═════ DATA SECTION ═════

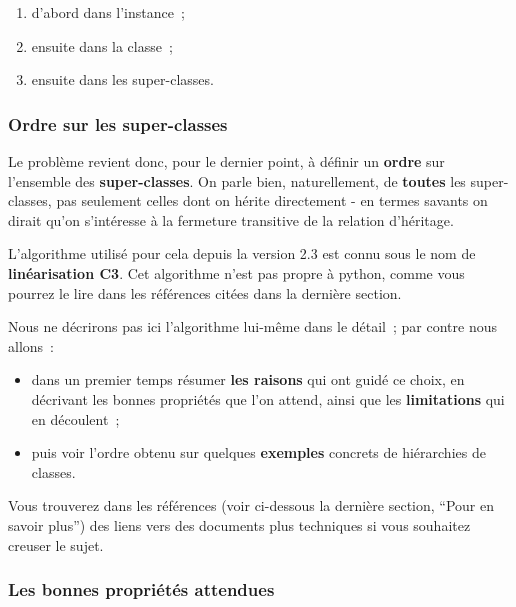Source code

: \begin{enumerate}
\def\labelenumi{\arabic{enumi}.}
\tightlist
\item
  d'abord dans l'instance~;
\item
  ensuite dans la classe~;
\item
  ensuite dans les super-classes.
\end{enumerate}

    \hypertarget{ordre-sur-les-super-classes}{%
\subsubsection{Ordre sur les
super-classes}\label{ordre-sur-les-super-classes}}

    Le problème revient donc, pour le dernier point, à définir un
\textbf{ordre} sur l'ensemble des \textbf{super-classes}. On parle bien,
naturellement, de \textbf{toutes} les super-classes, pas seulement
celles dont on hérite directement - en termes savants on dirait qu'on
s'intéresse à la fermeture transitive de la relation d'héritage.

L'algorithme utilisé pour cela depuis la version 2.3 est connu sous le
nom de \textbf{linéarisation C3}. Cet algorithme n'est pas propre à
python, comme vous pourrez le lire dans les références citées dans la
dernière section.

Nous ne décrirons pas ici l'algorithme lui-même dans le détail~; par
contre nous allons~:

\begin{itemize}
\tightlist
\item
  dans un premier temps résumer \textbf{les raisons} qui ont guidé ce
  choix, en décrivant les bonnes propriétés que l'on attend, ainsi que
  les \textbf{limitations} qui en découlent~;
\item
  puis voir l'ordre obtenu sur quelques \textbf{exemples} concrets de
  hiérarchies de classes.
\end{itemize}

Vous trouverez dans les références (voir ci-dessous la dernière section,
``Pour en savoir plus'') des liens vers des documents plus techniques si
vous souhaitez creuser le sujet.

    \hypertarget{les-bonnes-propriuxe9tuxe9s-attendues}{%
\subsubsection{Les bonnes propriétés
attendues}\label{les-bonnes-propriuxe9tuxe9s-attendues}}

═════

WHAT THE TASK REQUIRES | Look through the data above and return each line where the string "ensuite" occurs.

SOLUTION |
  ensuite dans la classe~;
  ensuite dans les super-classes.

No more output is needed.